Das klang halt so, als würdest du dem Spiel wünschen, dass es so oder so nicht gut ankommt, dich also freuen, wenn es auch zu unrecht schlecht bewertet würde    du meinst aber ja nur: wenn es nicht gut ist und DANN schlecht bewertet wird, freust du dich, wenn das öffentlich wird, damit keiner nen Fehlkauf macht? War halt komisch formuliert, klang so, als seiest du nur sauer, dass du es nicht spielen kannst, und würdest dem Spiel schlechte Meinungen "wünschen".


Allerdings solltest du da JETZT noch mehr als vorsichtig sein, Dir ein Urteil zu bilden, erst Recht ohne es überhaupt mal gespielt zu haben - erstens spielen das jetzt sicher auch zig Leute, die es einfach mal ausprobieren und vlt. einfach mit dem Spiel an sich nix anfangen können, obwohl es an sich gut ist, und zweitens findest du natürlich auch bei den Meinungen grad am Anfang viel eher die Meckerer - die Leute, denen es gefällt, spielen und freuen sich dann auf den Release. Und zB mein comment ist auch nicht negativ, sondern ein "Noob"-comment, da ich grad mal 20 Min bisher im Game "rumprobiert" hab. Es kann also gut sein, dass am Ende von denen, die es sich kaufen, 90% zufrieden sind und das Game rein objektiv gesehen gut ist.


----------



## Catalano (13. Februar 2017)

> Das klang halt so, als würdest du dem Spiel wünschen, dass es so oder so nicht gut ankommt, dich also freuen, wenn es auch zu unrecht schlecht bewertet würde   War halt komisch formuliert, klang so, als seiest du nur sauer, dass du es nicht spielen kannst, und würdest dem Spiel schlechte Meinungen "wünschen".

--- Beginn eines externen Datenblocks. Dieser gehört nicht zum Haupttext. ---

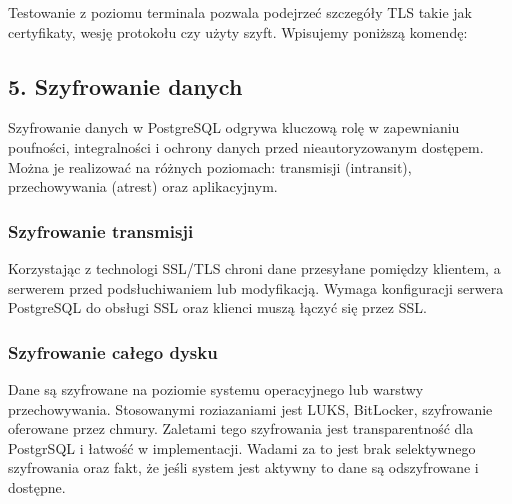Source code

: \documentclass[letterpaper,10pt,polish]{sphinxmanual}
\begin{document}
\begin{sphinxVerbatim}[commandchars=\\\{\}]
      
 
     
  
\end{sphinxVerbatim}

\sphinxAtStartPar
Testowanie z poziomu terminala pozwala podejrzeć szczegóły TLS takie jak certyfikaty, wesję protokołu czy użyty szyft. Wpisujemy poniższą komendę:

\begin{sphinxVerbatim}[commandchars=\\\{\}]
      
\end{sphinxVerbatim}


\subsection{5. Szyfrowanie danych}
\label{\detokenize{rozdzial2/bezpieczenstwo/index:szyfrowanie-danych}}
\sphinxAtStartPar
Szyfrowanie danych w PostgreSQL odgrywa kluczową rolę w zapewnianiu poufności, integralności i ochrony danych przed nieautoryzowanym dostępem. Można je realizować na różnych poziomach: transmisji (in\sphinxhyphen{}transit), przechowywania (at\sphinxhyphen{}rest) oraz aplikacyjnym.


\subsubsection{Szyfrowanie transmisji}
\label{\detokenize{rozdzial2/bezpieczenstwo/index:szyfrowanie-transmisji}}
\sphinxAtStartPar
Korzystając z technologi SSL/TLS chroni dane przesyłane pomiędzy klientem, a serwerem przed podsłuchiwaniem lub modyfikacją. Wymaga konfiguracji serwera PostgreSQL do obsługi SSL oraz klienci muszą łączyć się przez SSL.


\subsubsection{Szyfrowanie całego dysku}
\label{\detokenize{rozdzial2/bezpieczenstwo/index:szyfrowanie-calego-dysku}}
\sphinxAtStartPar
Dane są szyfrowane na poziomie systemu operacyjnego lub warstwy przechowywania. Stosowanymi roziazaniami jest LUKS, BitLocker, szyfrowanie oferowane przez chmury. Zaletami tego szyfrowania jest transparentność dla PostgrSQL i łatwość w implementacji. Wadami za to jest brak selektywnego szyfrowania oraz fakt, że jeśli system jest aktywny to dane są odszyfrowane i dostępne.
\end{document}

Um Gottes Willen, aber nein! Ich bin doch nicht schadenfroh.

Ich meinte das so:



> du meinst aber ja nur: wenn es nicht gut ist und DANN schlecht bewertet wird, freust du dich, wenn das öffentlich wird, damit keiner nen Fehlkauf macht?



Ich wollte damit sagen, dass mir negative Kritiken/Erfahrungsberichte mehr helfen, einen Fehlkauf zu vermeiden. Und ich freue mich, wenn Leute offen zu geben, dass ihnen ein Spiel nicht gefällt, oder offen ansprechen, was an einem Spiel kacke ist. 

Denn es ist leider doch so, dass viele etwas bejubeln, weil alle andere es auch bejubeln. In manch anderen Foren werden sogar Leute beschimpft, die ein beliebtes Spiel kritisieren. 



> und zweitens findest du natürlich auch bei den Meinungen grad am Anfang viel eher die Meckerer -



Man findet aber auch am Anfang (und manchmal sogar vor einer Spielveröffentlichung) Leute, die ein Spiel super bewerten, ohne dieses Spiel selbst gespielt zu haben. Das findet man beispielsweise oft bei den Produktbewertungen bestimmter Elektronikfachmärkte.
Und sowas kann man nicht gebrauchen.

Es kommt natürlich immer drauf an, was, und warum jemand ein Spiel kritisiert. 
Natürlich kann ich mich auch nicht immer auf negative Bewertungen Verlassen (Beispiel Deadly Premonition, das fand ich trotz Buh-Rufe megageil)

Vielleicht werde ich For Honor aber irgendwann ausprobieren und merken, dass es mir doch ganz gut gefällt. Das kann schon sein.


----------



## Catalano (13. Februar 2017)

> dann spielst du also nur spiele mit ausschließlich positiven bewertungen? müsst ja so sein.




mmmhh...das müsste eigentlich tatsächlich so sein, ist es aber nicht. Ein Paradoxon.


----------



## Herbboy (13. Februar 2017)

Catalano schrieb:


> Ich wollte damit sagen, dass mir negative Kritiken/Erfahrungsberichte mehr helfen, einen Fehlkauf zu vermeiden. Und ich freue mich, wenn Leute offen zu geben, dass ihnen ein Spiel nicht gefällt, oder offen ansprechen, was an einem Spiel kacke ist.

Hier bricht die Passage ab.